## Work to complete
Below are entries. Reproduce exactly the lines between the line holding "### ytmp4b - Melhor qualidade em mp4" and the line holding "### ytpls - Playlist", inclusive, and only those.

(Data excerpts)
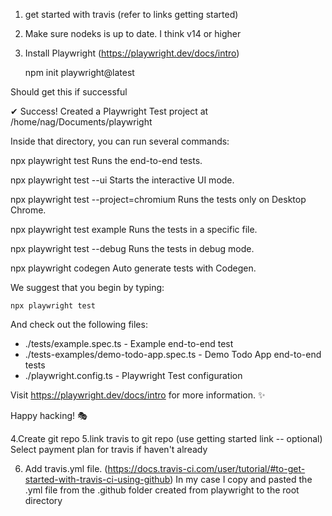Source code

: 1. get started with travis (refer to links getting started)
2. Make sure nodeks is up to date. I think v14 or higher
3. Install Playwright (https://playwright.dev/docs/intro)

	npm init playwright@latest

Should get this if successful

✔ Success! Created a Playwright Test project at /home/nag/Documents/playwright

Inside that directory, you can run several commands:

  npx playwright test
    Runs the end-to-end tests.

  npx playwright test --ui
    Starts the interactive UI mode.

  npx playwright test --project=chromium
    Runs the tests only on Desktop Chrome.

  npx playwright test example
    Runs the tests in a specific file.

  npx playwright test --debug
    Runs the tests in debug mode.

  npx playwright codegen
    Auto generate tests with Codegen.

We suggest that you begin by typing:

    npx playwright test

And check out the following files:
  - ./tests/example.spec.ts - Example end-to-end test
  - ./tests-examples/demo-todo-app.spec.ts - Demo Todo App end-to-end tests
  - ./playwright.config.ts - Playwright Test configuration

Visit https://playwright.dev/docs/intro for more information. ✨

Happy hacking! 🎭

4.Create git repo
5.link travis to git repo (use getting started link -- optional)
	Select payment plan for travis if haven't already

6. Add travis.yml file. (https://docs.travis-ci.com/user/tutorial/#to-get-started-with-travis-ci-using-github)
	In my case I copy and pasted the .yml file from the .github folder created from playwright to the root directory



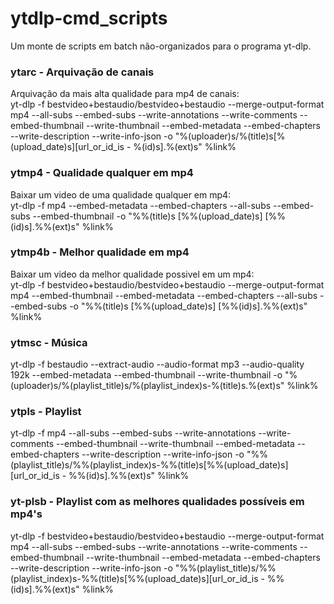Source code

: # ytdlp-cmd_scripts
 Um monte de scripts em batch não-organizados para o programa yt-dlp.
 
### ytarc - Arquivação de canais
Arquivação da mais alta qualidade para mp4 de canais:\
yt-dlp -f bestvideo+bestaudio/bestvideo+bestaudio --merge-output-format mp4  --all-subs --embed-subs --write-annotations --write-comments --embed-thumbnail --write-thumbnail --embed-metadata --embed-chapters --write-description --write-info-json -o "%(uploader)s/%(title)s[%(upload_date)s][url_or_id_is - %(id)s].%(ext)s" %link%

### ytmp4 - Qualidade qualquer em mp4
Baixar um video de uma qualidade qualquer em mp4:\
yt-dlp -f mp4 --embed-metadata --embed-chapters --all-subs --embed-subs --embed-thumbnail -o "%%(title)s [%%(upload_date)s] [%%(id)s].%%(ext)s" %link%
 
### ytmp4b - Melhor qualidade em mp4
Baixar um video da melhor qualidade possivel em um mp4:\
yt-dlp -f bestvideo+bestaudio/bestvideo+bestaudio --merge-output-format mp4 --embed-thumbnail --embed-metadata --embed-chapters --all-subs --embed-subs -o "%%(title)s [%%(upload_date)s] [%%(id)s].%%(ext)s" %link%

### ytmsc - Música
yt-dlp -f bestaudio --extract-audio --audio-format mp3 --audio-quality 192k --embed-metadata --embed-thumbnail --write-thumbnail -o "%(uploader)s/%(playlist_title)s/%(playlist_index)s-%(title)s.%(ext)s" %link%

### ytpls - Playlist
yt-dlp -f mp4  --all-subs --embed-subs --write-annotations --write-comments --embed-thumbnail --write-thumbnail --embed-metadata --embed-chapters --write-description --write-info-json -o "%%(playlist_title)s/%%(playlist_index)s-%%(title)s[%%(upload_date)s][url_or_id_is - %%(id)s].%%(ext)s" %link%

### yt-plsb - Playlist com as melhores qualidades possíveis em mp4's
yt-dlp -f bestvideo+bestaudio/bestvideo+bestaudio --merge-output-format mp4  --all-subs --embed-subs --write-annotations --write-comments --embed-thumbnail --write-thumbnail --embed-metadata --embed-chapters --write-description --write-info-json -o "%%(playlist_title)s/%%(playlist_index)s-%%(title)s[%%(upload_date)s][url_or_id_is - %%(id)s].%%(ext)s" %link%
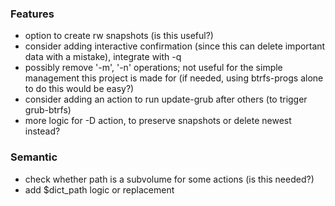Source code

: 
### Features
* option to create rw snapshots (is this useful?)
* consider adding interactive confirmation (since this can delete important data with a mistake), integrate with -q
* possibly remove '-m', '-n' operations; not useful for the simple management this project is made for (if needed, using btrfs-progs alone to do this would be easy?)
* consider adding an action to run update-grub after others (to trigger grub-btrfs)
* more logic for -D action, to preserve snapshots or delete newest instead?

### Semantic
* check whether path is a subvolume for some actions (is this needed?)
* add $dict_path logic or replacement
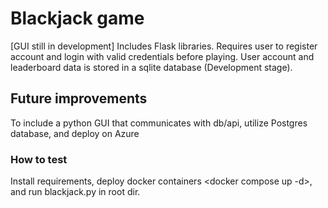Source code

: # Blackjack game

[GUI still in development]
Includes Flask libraries.
Requires user to register account and login with valid credentials before playing. User account and leaderboard data is stored in a sqlite database (Development stage).

## Future improvements

To include a python GUI that communicates with db/api, utilize Postgres database, and deploy on Azure

### How to test

Install requirements, deploy docker containers <docker compose up -d>, and run blackjack.py in root dir.
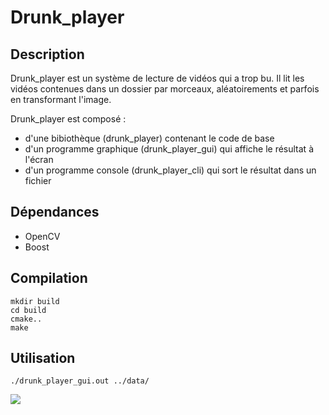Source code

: # Drunk_player
## Description

Drunk_player est un système de lecture de vidéos qui a trop bu. Il lit les vidéos contenues dans un dossier par morceaux, aléatoirements et parfois en transformant l'image.

Drunk_player est composé :

- d'une bibiothèque (drunk_player) contenant le code de base
- d'un programme graphique (drunk_player_gui) qui affiche le résultat à l'écran
- d'un programme console (drunk_player_cli) qui sort le résultat dans un fichier

## Dépendances
- OpenCV
- Boost

## Compilation
    mkdir build
    cd build
    cmake..
    make

## Utilisation
    ./drunk_player_gui.out ../data/

![](drunk_player_gui.png)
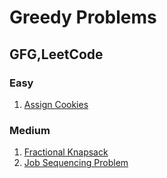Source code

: # Greedy Problems

## GFG,LeetCode

### Easy
1. [Assign Cookies](https://leetcode.com/problems/assign-cookies/description/)

### Medium
1. [Fractional Knapsack](https://www.geeksforgeeks.org/problems/fractional-knapsack-1587115620/1?itm_source=geeksforgeeks&itm_medium=article&itm_campaign=bottom_sticky_on_article)
2. [Job Sequencing Problem](https://www.geeksforgeeks.org/problems/job-sequencing-problem-1587115620/1)
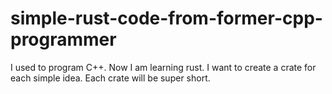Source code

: # simple-rust-code-from-former-cpp-programmer
I used to program C++. Now I am learning rust. I want to create a crate for each simple idea. Each crate will be super short.

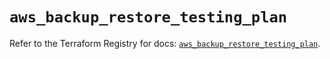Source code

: # `aws_backup_restore_testing_plan`

Refer to the Terraform Registry for docs: [`aws_backup_restore_testing_plan`](https://registry.terraform.io/providers/hashicorp/aws/6.19.0/docs/resources/backup_restore_testing_plan).
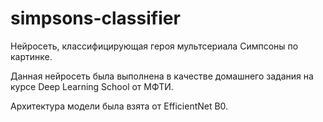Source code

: # simpsons-classifier
Нейросеть, классифицирующая героя мультсериала Симпсоны по картинке.

Данная нейросеть была выполнена в качестве домашнего задания на курсе Deep Learning School от МФТИ.

Архитектура модели была взята от EfficientNet B0.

## Output
### ytmp4b - Melhor qualidade em mp4
Baixar um video da melhor qualidade possivel em um mp4:\
yt-dlp -f bestvideo+bestaudio/bestvideo+bestaudio --merge-output-format mp4 --embed-thumbnail --embed-metadata --embed-chapters --all-subs --embed-subs -o "%%(title)s [%%(upload_date)s] [%%(id)s].%%(ext)s" %link%

### ytmsc - Música
yt-dlp -f bestaudio --extract-audio --audio-format mp3 --audio-quality 192k --embed-metadata --embed-thumbnail --write-thumbnail -o "%(uploader)s/%(playlist_title)s/%(playlist_index)s-%(title)s.%(ext)s" %link%

### ytpls - Playlist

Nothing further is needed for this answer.